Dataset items

****************************************

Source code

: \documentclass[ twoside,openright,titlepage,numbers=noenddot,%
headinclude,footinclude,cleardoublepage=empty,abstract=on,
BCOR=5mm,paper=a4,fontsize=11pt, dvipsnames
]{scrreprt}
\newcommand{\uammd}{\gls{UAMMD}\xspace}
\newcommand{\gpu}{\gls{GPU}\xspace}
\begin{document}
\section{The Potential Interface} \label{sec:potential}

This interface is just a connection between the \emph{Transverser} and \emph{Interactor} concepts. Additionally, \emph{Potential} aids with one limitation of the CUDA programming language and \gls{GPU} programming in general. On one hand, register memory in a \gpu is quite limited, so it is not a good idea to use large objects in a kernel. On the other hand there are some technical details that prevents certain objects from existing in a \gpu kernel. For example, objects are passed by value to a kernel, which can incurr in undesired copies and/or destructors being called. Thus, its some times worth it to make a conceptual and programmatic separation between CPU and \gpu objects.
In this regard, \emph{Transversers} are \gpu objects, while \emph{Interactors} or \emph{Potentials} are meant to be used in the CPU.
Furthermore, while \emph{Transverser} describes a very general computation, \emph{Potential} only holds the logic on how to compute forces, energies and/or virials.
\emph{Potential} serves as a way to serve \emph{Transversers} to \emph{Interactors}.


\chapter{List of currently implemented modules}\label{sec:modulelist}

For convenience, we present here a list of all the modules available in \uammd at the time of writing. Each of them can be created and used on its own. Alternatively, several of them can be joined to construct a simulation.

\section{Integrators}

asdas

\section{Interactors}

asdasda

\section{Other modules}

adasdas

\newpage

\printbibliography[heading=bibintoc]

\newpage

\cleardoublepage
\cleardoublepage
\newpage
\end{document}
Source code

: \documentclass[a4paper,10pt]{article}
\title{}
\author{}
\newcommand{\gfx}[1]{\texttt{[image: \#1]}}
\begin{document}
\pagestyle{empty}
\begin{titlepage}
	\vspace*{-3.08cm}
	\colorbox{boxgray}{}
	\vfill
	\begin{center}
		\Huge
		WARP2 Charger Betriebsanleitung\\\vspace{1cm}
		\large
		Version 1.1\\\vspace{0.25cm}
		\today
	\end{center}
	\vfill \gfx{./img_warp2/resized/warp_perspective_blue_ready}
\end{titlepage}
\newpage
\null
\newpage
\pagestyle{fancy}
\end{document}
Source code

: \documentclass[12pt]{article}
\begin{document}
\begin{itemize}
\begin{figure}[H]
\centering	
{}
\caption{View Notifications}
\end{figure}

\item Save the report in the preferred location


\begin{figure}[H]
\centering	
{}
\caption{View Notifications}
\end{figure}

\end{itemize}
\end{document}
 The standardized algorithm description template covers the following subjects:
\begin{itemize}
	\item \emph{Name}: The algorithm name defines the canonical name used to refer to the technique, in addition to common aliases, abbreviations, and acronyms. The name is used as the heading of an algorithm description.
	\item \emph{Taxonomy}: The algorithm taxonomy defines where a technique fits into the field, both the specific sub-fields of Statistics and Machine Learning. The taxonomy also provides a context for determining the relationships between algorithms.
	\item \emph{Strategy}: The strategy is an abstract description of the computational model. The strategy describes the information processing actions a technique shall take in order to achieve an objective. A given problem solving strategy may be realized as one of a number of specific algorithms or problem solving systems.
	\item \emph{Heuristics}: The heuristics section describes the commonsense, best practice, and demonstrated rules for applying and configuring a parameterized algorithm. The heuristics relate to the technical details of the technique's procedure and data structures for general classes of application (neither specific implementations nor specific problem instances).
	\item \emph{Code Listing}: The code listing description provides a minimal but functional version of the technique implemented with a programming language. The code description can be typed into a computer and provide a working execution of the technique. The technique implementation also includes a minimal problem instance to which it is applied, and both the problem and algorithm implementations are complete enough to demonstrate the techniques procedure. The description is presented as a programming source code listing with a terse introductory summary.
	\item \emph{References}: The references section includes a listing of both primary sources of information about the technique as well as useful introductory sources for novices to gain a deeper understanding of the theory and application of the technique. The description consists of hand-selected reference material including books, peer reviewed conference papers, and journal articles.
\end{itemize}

****************************************

● Activity
Every record above must appear again in the answer, unchanged.

● Solution to this task
Source code

: \documentclass[ twoside,openright,titlepage,numbers=noenddot,%
headinclude,footinclude,cleardoublepage=empty,abstract=on,
BCOR=5mm,paper=a4,fontsize=11pt, dvipsnames
]{scrreprt}
\newcommand{\uammd}{\gls{UAMMD}\xspace}
\newcommand{\gpu}{\gls{GPU}\xspace}
\begin{document}
\section{The Potential Interface} \label{sec:potential}

This interface is just a connection between the \emph{Transverser} and \emph{Interactor} concepts. Additionally, \emph{Potential} aids with one limitation of the CUDA programming language and \gls{GPU} programming in general. On one hand, register memory in a \gpu is quite limited, so it is not a good idea to use large objects in a kernel. On the other hand there are some technical details that prevents certain objects from existing in a \gpu kernel. For example, objects are passed by value to a kernel, which can incurr in undesired copies and/or destructors being called. Thus, its some times worth it to make a conceptual and programmatic separation between CPU and \gpu objects.
In this regard, \emph{Transversers} are \gpu objects, while \emph{Interactors} or \emph{Potentials} are meant to be used in the CPU.
Furthermore, while \emph{Transverser} describes a very general computation, \emph{Potential} only holds the logic on how to compute forces, energies and/or virials.
\emph{Potential} serves as a way to serve \emph{Transversers} to \emph{Interactors}.


\chapter{List of currently implemented modules}\label{sec:modulelist}

For convenience, we present here a list of all the modules available in \uammd at the time of writing. Each of them can be created and used on its own. Alternatively, several of them can be joined to construct a simulation.

\section{Integrators}

asdas

\section{Interactors}

asdasda

\section{Other modules}

adasdas

\newpage

\printbibliography[heading=bibintoc]

\newpage

\cleardoublepage
\cleardoublepage
\newpage
\end{document}
Source code

: \documentclass[a4paper,10pt]{article}
\title{}
\author{}
\newcommand{\gfx}[1]{\texttt{[image: \#1]}}
\begin{document}
\pagestyle{empty}
\begin{titlepage}
	\vspace*{-3.08cm}
	\colorbox{boxgray}{}
	\vfill
	\begin{center}
		\Huge
		WARP2 Charger Betriebsanleitung\\\vspace{1cm}
		\large
		Version 1.1\\\vspace{0.25cm}
		\today
	\end{center}
	\vfill \gfx{./img_warp2/resized/warp_perspective_blue_ready}
\end{titlepage}
\newpage
\null
\newpage
\pagestyle{fancy}
\end{document}
Source code

: \documentclass[12pt]{article}
\begin{document}
\begin{itemize}
\begin{figure}[H]
\centering	
{}
\caption{View Notifications}
\end{figure}

\item Save the report in the preferred location


\begin{figure}[H]
\centering	
{}
\caption{View Notifications}
\end{figure}

\end{itemize}
\end{document}
 The standardized algorithm description template covers the following subjects:
\begin{itemize}
	\item \emph{Name}: The algorithm name defines the canonical name used to refer to the technique, in addition to common aliases, abbreviations, and acronyms. The name is used as the heading of an algorithm description.
	\item \emph{Taxonomy}: The algorithm taxonomy defines where a technique fits into the field, both the specific sub-fields of Statistics and Machine Learning. The taxonomy also provides a context for determining the relationships between algorithms.
	\item \emph{Strategy}: The strategy is an abstract description of the computational model. The strategy describes the information processing actions a technique shall take in order to achieve an objective. A given problem solving strategy may be realized as one of a number of specific algorithms or problem solving systems.
	\item \emph{Heuristics}: The heuristics section describes the commonsense, best practice, and demonstrated rules for applying and configuring a parameterized algorithm. The heuristics relate to the technical details of the technique's procedure and data structures for general classes of application (neither specific implementations nor specific problem instances).
	\item \emph{Code Listing}: The code listing description provides a minimal but functional version of the technique implemented with a programming language. The code description can be typed into a computer and provide a working execution of the technique. The technique implementation also includes a minimal problem instance to which it is applied, and both the problem and algorithm implementations are complete enough to demonstrate the techniques procedure. The description is presented as a programming source code listing with a terse introductory summary.
	\item \emph{References}: The references section includes a listing of both primary sources of information about the technique as well as useful introductory sources for novices to gain a deeper understanding of the theory and application of the technique. The description consists of hand-selected reference material including books, peer reviewed conference papers, and journal articles.
\end{itemize}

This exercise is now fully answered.